#### [Assigned task]
Report each line of the data that includes the word "very".

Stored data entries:

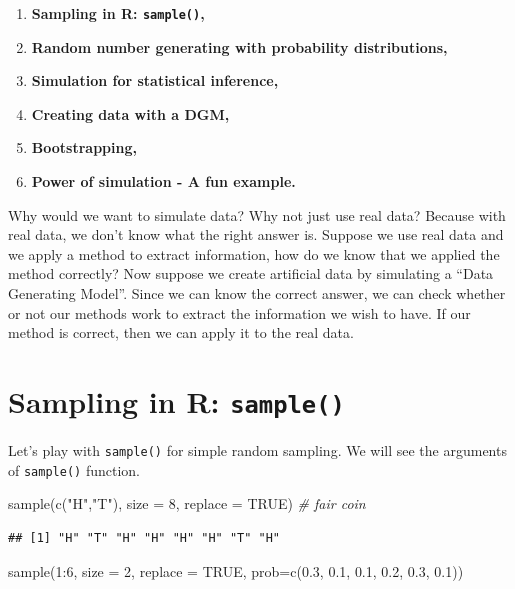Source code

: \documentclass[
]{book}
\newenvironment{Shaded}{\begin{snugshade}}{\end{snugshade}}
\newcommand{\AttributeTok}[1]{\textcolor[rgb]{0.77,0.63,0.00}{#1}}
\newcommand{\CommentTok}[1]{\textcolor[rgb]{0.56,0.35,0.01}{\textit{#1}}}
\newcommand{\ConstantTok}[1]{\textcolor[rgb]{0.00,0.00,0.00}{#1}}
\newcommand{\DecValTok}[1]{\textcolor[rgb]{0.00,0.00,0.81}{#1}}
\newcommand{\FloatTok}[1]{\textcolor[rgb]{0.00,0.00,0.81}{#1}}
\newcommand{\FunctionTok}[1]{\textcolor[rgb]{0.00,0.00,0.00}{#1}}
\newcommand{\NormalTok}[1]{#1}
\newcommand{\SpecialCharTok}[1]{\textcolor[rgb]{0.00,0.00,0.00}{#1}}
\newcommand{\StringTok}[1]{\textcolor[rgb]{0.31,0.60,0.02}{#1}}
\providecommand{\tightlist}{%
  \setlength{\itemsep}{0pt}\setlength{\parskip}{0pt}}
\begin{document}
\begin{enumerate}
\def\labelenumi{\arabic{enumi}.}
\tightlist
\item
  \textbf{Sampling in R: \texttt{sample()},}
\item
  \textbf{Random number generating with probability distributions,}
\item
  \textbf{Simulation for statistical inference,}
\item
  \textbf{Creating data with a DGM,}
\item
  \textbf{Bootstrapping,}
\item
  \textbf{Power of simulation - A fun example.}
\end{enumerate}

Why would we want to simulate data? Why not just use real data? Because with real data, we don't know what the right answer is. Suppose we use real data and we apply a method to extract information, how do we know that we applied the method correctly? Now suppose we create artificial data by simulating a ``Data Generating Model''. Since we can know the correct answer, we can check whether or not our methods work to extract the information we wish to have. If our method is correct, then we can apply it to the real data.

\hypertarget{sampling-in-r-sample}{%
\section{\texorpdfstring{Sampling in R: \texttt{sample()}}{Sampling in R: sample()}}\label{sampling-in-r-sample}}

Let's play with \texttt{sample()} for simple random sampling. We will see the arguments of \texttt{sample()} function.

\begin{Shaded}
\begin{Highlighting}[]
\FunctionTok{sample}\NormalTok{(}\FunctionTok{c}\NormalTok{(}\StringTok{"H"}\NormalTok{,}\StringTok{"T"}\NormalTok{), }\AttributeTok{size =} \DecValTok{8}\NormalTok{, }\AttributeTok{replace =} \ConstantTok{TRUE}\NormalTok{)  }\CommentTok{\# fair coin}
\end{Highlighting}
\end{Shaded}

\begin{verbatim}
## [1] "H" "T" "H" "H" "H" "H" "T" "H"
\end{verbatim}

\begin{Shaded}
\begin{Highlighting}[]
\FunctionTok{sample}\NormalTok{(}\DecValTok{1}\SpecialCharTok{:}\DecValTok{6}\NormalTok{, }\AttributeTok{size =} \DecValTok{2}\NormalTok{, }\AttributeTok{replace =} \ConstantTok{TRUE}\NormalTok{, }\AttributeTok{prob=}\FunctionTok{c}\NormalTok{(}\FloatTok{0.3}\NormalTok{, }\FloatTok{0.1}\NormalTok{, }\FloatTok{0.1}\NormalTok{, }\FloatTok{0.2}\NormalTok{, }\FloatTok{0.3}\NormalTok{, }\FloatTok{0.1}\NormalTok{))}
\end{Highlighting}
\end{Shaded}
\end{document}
---
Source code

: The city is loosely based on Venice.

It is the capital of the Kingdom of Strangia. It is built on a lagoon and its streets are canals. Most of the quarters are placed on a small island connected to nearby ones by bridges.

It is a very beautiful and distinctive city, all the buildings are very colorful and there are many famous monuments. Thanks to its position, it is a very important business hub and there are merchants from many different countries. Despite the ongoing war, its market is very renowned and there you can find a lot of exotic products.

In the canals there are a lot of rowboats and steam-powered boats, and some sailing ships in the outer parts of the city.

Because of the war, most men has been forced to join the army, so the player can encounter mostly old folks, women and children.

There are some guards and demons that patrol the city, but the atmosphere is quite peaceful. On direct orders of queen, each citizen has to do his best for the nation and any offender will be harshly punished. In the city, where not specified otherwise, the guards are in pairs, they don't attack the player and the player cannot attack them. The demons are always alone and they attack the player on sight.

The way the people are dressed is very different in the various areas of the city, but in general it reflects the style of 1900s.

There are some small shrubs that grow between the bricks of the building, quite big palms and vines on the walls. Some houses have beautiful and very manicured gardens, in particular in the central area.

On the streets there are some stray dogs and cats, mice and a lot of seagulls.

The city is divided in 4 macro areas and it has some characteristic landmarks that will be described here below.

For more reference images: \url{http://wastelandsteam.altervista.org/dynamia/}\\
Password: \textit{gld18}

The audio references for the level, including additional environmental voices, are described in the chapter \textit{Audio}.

#### [Response for this exercise]
It is a very beautiful and distinctive city, all the buildings are very colorful and there are many famous monuments. Thanks to its position, it is a very important business hub and there are merchants from many different countries. Despite the ongoing war, its market is very renowned and there you can find a lot of exotic products.
The way the people are dressed is very different in the various areas of the city, but in general it reflects the style of 1900s.
There are some small shrubs that grow between the bricks of the building, quite big palms and vines on the walls. Some houses have beautiful and very manicured gardens, in particular in the central area.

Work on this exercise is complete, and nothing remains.